* _REQUIRED ACTION_:
Show each line of the listing in which the word "Ubuntu" occurs.

[[ DATA, beginning ]]

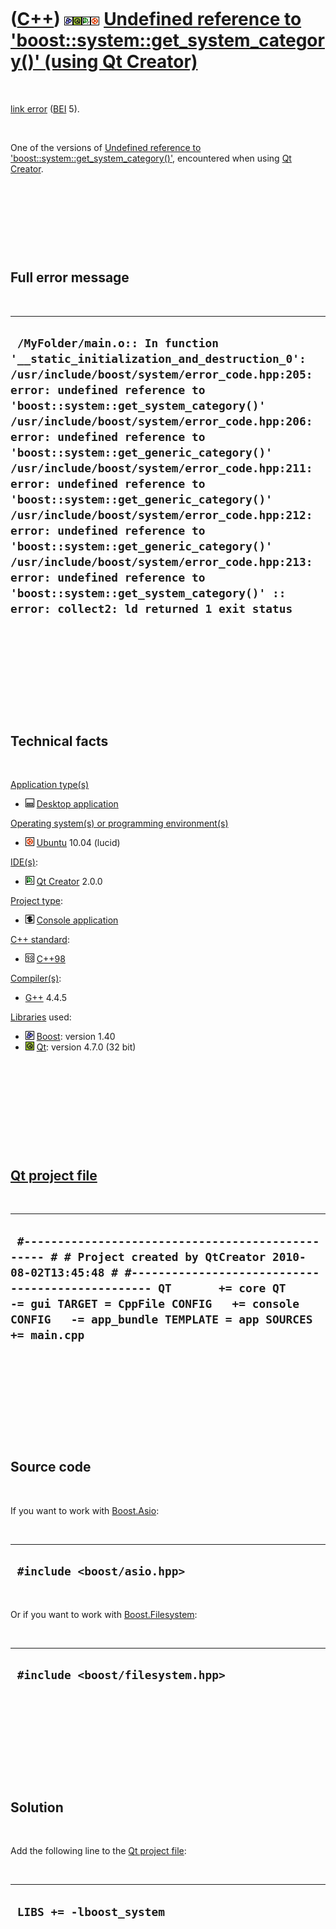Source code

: 



 

 

 

 

 

([C++](Cpp.htm)) ![Boost](PicBoost.png)![Qt](PicQt.png)![Qt Creator](PicQtCreator.png)![Ubuntu](PicUbuntu.png) [Undefined reference to 'boost::system::get\_system\_category()' (using Qt Creator)](CppLinkErrorUndefinedReferenceToBoostSystemGet_system_categoryQtCreator.htm)
================================================================================================================================================================================================================================================================================

 

[link error](CppLinkError.htm) ([BEI](CppBei.htm) 5).

 

One of the versions of [Undefined reference to
'boost::system::get\_system\_category()'](CppLinkErrorUndefinedReferenceToBoostSystemGet_system_category.htm),
encountered when using [Qt Creator](CppQtCreator.htm).

 

 

 

 

Full error message
------------------

 

  --------------------------------------------------------------------------------------------------------------------------------------------------------------------------------------------------------------------------------------------------------------------------------------------------------------------------------------------------------------------------------------------------------------------------------------------------------------------------------------------------------------------------------------------------------------------------------------------------------------------------------------------------------------------------------------------------------------------------------
  ` /MyFolder/main.o:: In function '__static_initialization_and_destruction_0': /usr/include/boost/system/error_code.hpp:205: error: undefined reference to 'boost::system::get_system_category()' /usr/include/boost/system/error_code.hpp:206: error: undefined reference to 'boost::system::get_generic_category()' /usr/include/boost/system/error_code.hpp:211: error: undefined reference to 'boost::system::get_generic_category()' /usr/include/boost/system/error_code.hpp:212: error: undefined reference to 'boost::system::get_generic_category()' /usr/include/boost/system/error_code.hpp:213: error: undefined reference to 'boost::system::get_system_category()' :: error: collect2: ld returned 1 exit status`
  --------------------------------------------------------------------------------------------------------------------------------------------------------------------------------------------------------------------------------------------------------------------------------------------------------------------------------------------------------------------------------------------------------------------------------------------------------------------------------------------------------------------------------------------------------------------------------------------------------------------------------------------------------------------------------------------------------------------------------

 

 

 

 

 

Technical facts
---------------

 

[Application type(s)](CppApplication.htm)

-   ![Desktop](PicDesktop.png) [Desktop
    application](CppDesktopApplication.htm)

[Operating system(s) or programming environment(s)](CppOs.htm)

-   ![Ubuntu](PicUbuntu.png) [Ubuntu](CppUbuntu.htm) 10.04 (lucid)

[IDE(s)](CppIde.htm):

-   ![Qt Creator](PicQtCreator.png) [Qt Creator](CppQtCreator.htm) 2.0.0

[Project type](CppQtProjectType.htm):

-   ![console](PicConsole.png) [Console
    application](CppConsoleApplication.htm)

[C++ standard](CppStandard.htm):

-   ![C++98](PicCpp98.png) [C++98](Cpp98.htm)

[Compiler(s)](CppCompiler.htm):

-   [G++](CppGpp.htm) 4.4.5

[Libraries](CppLibrary.htm) used:

-   ![Boost](PicBoost.png) [Boost](CppBoost.htm): version 1.40
-   ![Qt](PicQt.png) [Qt](CppQt.htm): version 4.7.0 (32 bit)

 

 

 

 

 

[Qt project file](CppQtProjectFile.htm)
---------------------------------------

 

  -------------------------------------------------------------------------------------------------------------------------------------------------------------------------------------------------------------------------------------------------------------------------------------------------
  ` #------------------------------------------------- # # Project created by QtCreator 2010-08-02T13:45:48 # #------------------------------------------------- QT       += core QT       -= gui TARGET = CppFile CONFIG   += console CONFIG   -= app_bundle TEMPLATE = app SOURCES += main.cpp`
  -------------------------------------------------------------------------------------------------------------------------------------------------------------------------------------------------------------------------------------------------------------------------------------------------

 

 

 

 

 

Source code
-----------

 

If you want to work with [Boost.Asio](CppAsio.htm):

 

  ------------------------------
  ` #include <boost/asio.hpp>`
  ------------------------------

 

Or if you want to work with [Boost.Filesystem](CppFilesystem.htm):

 

  ------------------------------------
  ` #include <boost/filesystem.hpp>`
  ------------------------------------

 

 

 

 

 

Solution
--------

 

Add the following line to the [Qt project file](CppQtProjectFile.htm):

 

  ---------------------------
  ` LIBS += -lboost_system`
  ---------------------------

 

 

 

 

 





 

[[ DATA, end ]]

* _ANSWER TO THIS EXERCISE_:
([C++](Cpp.htm)) ![Boost](PicBoost.png)![Qt](PicQt.png)![Qt Creator](PicQtCreator.png)![Ubuntu](PicUbuntu.png) [Undefined reference to 'boost::system::get\_system\_category()' (using Qt Creator)](CppLinkErrorUndefinedReferenceToBoostSystemGet_system_categoryQtCreator.htm)
-   ![Ubuntu](PicUbuntu.png) [Ubuntu](CppUbuntu.htm) 10.04 (lucid)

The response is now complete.